Entries taken from a collection —
________

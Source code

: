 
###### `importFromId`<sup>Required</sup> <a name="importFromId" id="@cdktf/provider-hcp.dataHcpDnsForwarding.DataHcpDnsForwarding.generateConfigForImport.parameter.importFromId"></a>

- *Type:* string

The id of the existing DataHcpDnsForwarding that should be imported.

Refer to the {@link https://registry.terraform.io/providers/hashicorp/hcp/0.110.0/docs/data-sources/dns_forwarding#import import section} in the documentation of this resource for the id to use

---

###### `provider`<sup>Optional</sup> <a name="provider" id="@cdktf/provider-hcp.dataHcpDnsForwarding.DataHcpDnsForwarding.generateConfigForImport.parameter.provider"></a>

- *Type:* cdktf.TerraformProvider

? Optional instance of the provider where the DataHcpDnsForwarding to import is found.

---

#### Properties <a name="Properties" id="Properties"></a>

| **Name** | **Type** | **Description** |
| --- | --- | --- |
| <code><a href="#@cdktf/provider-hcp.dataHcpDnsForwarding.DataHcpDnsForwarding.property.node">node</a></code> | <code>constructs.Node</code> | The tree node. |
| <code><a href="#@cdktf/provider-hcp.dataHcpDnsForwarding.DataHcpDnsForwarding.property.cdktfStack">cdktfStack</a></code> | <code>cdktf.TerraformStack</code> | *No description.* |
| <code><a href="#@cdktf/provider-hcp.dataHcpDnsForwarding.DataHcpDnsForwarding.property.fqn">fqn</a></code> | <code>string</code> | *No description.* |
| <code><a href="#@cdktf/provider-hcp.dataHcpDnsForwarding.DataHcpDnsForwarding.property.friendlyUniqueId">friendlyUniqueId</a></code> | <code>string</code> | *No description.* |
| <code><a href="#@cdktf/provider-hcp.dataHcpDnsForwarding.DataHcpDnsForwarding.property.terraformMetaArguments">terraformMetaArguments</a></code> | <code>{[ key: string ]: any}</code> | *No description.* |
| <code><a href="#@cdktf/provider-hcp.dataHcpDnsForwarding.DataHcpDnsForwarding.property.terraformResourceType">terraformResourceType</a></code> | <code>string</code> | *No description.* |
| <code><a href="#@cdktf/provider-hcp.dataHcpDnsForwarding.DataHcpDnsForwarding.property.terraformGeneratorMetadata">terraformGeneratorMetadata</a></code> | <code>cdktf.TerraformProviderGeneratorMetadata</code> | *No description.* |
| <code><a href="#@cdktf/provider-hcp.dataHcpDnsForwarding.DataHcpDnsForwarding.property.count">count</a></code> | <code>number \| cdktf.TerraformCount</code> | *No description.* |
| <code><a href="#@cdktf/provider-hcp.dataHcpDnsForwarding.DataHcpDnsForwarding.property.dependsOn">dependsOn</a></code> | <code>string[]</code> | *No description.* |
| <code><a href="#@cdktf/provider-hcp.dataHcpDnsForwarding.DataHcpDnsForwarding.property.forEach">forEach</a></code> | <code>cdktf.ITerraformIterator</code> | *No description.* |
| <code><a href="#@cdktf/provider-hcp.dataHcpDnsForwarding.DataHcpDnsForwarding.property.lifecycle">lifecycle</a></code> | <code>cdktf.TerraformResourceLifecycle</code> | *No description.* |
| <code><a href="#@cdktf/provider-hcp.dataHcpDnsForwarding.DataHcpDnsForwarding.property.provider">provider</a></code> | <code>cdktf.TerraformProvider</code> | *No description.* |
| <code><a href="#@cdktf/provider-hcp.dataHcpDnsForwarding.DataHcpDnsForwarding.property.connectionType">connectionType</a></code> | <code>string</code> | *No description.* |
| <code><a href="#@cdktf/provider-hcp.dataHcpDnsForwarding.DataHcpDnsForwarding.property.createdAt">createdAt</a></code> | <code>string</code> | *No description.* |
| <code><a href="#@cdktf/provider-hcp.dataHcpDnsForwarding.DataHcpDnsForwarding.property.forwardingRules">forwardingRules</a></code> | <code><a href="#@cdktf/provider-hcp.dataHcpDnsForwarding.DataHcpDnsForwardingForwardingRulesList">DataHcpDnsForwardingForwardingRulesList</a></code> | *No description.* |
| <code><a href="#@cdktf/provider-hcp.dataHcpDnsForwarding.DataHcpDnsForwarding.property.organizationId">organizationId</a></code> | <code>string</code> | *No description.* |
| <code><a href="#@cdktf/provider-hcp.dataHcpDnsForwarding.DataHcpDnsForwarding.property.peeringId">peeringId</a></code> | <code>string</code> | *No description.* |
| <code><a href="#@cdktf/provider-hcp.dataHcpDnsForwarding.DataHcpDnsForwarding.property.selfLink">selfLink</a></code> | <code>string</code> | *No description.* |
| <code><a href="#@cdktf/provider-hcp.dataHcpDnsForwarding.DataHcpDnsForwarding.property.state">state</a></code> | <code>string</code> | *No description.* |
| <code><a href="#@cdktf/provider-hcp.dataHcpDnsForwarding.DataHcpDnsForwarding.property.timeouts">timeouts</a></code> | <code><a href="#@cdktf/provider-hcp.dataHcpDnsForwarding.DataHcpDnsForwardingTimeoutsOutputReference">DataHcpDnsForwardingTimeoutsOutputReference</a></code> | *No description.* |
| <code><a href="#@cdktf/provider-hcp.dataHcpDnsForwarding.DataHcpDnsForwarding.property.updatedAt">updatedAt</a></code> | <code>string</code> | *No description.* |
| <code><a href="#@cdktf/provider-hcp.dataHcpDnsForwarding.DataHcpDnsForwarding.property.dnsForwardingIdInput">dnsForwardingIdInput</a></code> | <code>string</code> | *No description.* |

________

TASK ITEM —
Out of the records above, pick each line that contains the string "generateConfigForImport".

SOLUTION FOR THIS PROBLEM —
###### `importFromId`<sup>Required</sup> <a name="importFromId" id="@cdktf/provider-hcp.dataHcpDnsForwarding.DataHcpDnsForwarding.generateConfigForImport.parameter.importFromId"></a>
###### `provider`<sup>Optional</sup> <a name="provider" id="@cdktf/provider-hcp.dataHcpDnsForwarding.DataHcpDnsForwarding.generateConfigForImport.parameter.provider"></a>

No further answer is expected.